Robbins v. State, Department of Culture, Recreation & Tourism

MAX N. TOBIAS, JR., Judge.

11This appeal arises from the denial of disability benefits to the claimant, Leroy Robbins (“Robbins”), who alleges that he is permanently and totally disabled as a result of a back injury he sustained while working as a golf steward at City Park in New Orleans.

Robbins, age sixty-seven years, was employed by the State of Louisiana through the Department of Culture, Recreation, and Tourism (“the state”) as a recreational facility steward at a golf driving range in City Park in New Orleans. His duties as a golf steward included retrieving golf balls, giving golf lessons, and selling golf balls to patrons of the driving range. Robbins sustained a back injury on 12 August 1999 when he bent over to pick up a nine (9) pound bucket of golf balls.

Robbins reported the injury to his employer and was sent to an occupational physician for a medical evaluation. The evaluation revealed an abdominal aneurysm, for which he was referred to his personal physician, as the aneurysm was not work-related. He underwent surgery for the aneurysm and subsequently required quadruple coronary artery bypass surgery. Following these surgeries, Robbins continued to suffer from back pain, so he was referred to Larry Haydel, pM.D. (“Dr.Haydel”) for an evaluation of his back condition. Dr. Haydel recommended and performed a discectomy at the L4-5 level of the lumbar spine in February 1996. Because Robbins continued to report pain, a second procedure, a spinal fusion, was performed in June 1998 by Mitchell Harris, M.D. (“Dr.Harris”). Robbins also participated in physical therapy both before and after his surgical procedures.

At the time of the accident, Robbins’ average weekly wage was $265.00. Robbins received workers’ compensation benefits in the amount of $174.50 per week from 12 August 1996 until 19 September 1999, at which time his benefits were terminated by the Office of Risk Management *1243on behalf of the State of Louisiana (“ORM”). ORM discontinued Robbins’ benefits on the grounds that Dr. Harris had approved his employment in four positions identified by the vocational rehabilitation specialists handling his case and was of the opinion that he could successfully return to work in any of those positions.

On 7 September 2000, Robbins filed a disputed claim for compensation with the Office of Workers’ Compensation (“OWC”). The state filed an answer to the claim.
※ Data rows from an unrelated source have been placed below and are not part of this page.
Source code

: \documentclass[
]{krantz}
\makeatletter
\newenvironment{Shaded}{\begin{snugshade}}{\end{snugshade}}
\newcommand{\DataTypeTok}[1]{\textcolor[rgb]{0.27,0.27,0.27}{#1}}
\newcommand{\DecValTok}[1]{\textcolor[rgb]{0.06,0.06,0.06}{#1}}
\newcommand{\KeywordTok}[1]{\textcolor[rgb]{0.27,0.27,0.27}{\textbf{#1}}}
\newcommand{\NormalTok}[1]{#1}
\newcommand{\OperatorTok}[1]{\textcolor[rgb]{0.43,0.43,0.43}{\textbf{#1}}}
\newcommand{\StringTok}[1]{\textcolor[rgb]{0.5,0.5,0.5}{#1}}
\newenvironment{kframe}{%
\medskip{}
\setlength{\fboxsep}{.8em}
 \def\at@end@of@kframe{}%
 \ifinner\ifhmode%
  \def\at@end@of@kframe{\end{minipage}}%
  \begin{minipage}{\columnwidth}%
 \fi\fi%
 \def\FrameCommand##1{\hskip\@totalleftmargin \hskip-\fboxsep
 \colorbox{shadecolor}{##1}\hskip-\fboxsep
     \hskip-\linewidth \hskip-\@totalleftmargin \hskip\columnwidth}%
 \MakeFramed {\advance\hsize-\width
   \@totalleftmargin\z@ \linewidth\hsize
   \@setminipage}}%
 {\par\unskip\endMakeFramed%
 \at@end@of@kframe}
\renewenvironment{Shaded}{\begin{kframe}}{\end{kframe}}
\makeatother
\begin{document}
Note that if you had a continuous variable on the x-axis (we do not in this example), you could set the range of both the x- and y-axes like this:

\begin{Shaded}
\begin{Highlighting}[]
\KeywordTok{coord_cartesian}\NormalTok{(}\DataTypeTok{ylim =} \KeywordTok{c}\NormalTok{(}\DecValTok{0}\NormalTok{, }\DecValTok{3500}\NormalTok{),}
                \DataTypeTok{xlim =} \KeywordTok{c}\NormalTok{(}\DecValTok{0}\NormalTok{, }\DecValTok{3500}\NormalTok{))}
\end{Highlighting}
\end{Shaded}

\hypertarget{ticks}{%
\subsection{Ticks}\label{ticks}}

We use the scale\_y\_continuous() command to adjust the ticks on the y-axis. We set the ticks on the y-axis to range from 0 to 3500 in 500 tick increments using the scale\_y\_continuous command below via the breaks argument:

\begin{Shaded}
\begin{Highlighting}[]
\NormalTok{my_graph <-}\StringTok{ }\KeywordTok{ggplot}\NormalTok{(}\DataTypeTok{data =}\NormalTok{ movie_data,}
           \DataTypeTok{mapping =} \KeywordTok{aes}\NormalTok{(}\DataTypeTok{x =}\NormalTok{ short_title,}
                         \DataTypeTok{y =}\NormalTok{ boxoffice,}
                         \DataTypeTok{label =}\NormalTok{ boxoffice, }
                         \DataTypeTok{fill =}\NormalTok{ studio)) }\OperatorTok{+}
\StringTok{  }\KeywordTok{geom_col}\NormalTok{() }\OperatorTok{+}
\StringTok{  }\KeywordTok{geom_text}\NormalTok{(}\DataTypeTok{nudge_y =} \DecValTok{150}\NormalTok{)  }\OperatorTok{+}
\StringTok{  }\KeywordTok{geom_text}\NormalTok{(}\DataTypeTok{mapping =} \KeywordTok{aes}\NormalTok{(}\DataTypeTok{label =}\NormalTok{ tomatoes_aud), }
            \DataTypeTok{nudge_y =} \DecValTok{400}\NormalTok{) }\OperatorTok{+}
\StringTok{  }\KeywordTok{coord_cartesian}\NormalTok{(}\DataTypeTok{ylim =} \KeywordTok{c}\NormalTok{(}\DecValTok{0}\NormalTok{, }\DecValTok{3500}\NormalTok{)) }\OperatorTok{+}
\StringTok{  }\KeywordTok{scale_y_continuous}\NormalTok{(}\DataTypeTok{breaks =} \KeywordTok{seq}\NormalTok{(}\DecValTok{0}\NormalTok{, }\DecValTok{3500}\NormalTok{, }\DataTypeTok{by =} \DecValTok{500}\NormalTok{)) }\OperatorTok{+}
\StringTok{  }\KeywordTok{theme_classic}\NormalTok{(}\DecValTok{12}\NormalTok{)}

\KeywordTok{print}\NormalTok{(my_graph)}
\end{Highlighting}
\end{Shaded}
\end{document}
At trial before the OWC judge, Robbins testified himself and presented the testimony of three additional lay witnesses: Nancy Robbins, his wife; Judith Hynes, his sister-in-law; and Christopher Hynes, his brother-in-law and husband of Judith Hynes. All of the witnesses testified regarding their observations of Robbins’ discomfort and lifestyle changes. Robbins introduced no medical witness or testimony into evidence.

Robbins testified that since the accident, he has suffered from muscle spasms that cause him pain and prevent him from driving safely and which make it 1 ^difficult for him to leave the house. He testified that the spasms increase as his physical activity increases, and that he fears losing control of his bladder in public as a result of the spasms. He described an incident at Wal-Mart in which he lost control of his bladder, which embarrassed him greatly. He likened his condition to that of being a prisoner in his own home.

Robbins’ wife testified that she has witnessed her husband in spasm and confirmed that her husband has bladder control issues when he suffers spasms. She testified that she no longer allows her husband to drive her automobile, both because she does not feel he can be a safe driver when he suffers from the spasms and because of his incontinence.

Both of the Hyneses testified that they knew of Robbins’ spasms and resulting problems and had witnessed him in apparent discomfort, but had not actually seen him lose control of his bladder. Mr. Hynes offered that while he and Robbins would sometimes play golf after they first met in 1991, Robbins’ physical activity had decreased substantially since 1996.

The only witness presented by the state was Elfreda Russell, the adjuster with ORM who had handled Robbins’ case. She confirmed that Robbins’ benefits were discontinued in September 1999 due to Dr. Harris’ opinion that Robbins could perform the duties of jobs found through vocational training and in line with the result of Robbins’ functional capacity evaluation.

At the conclusion of the trial, Robbins’ medical records were entered into evidence, His records confirm that Dr. Harris, as well as his vocational case managers, were of the opinion that Robbins could return to work, given his educational level and abilities. Although there is mention of his incontinence in |4the records, his physician’s notes suggest that his bouts occurred fairly infrequently.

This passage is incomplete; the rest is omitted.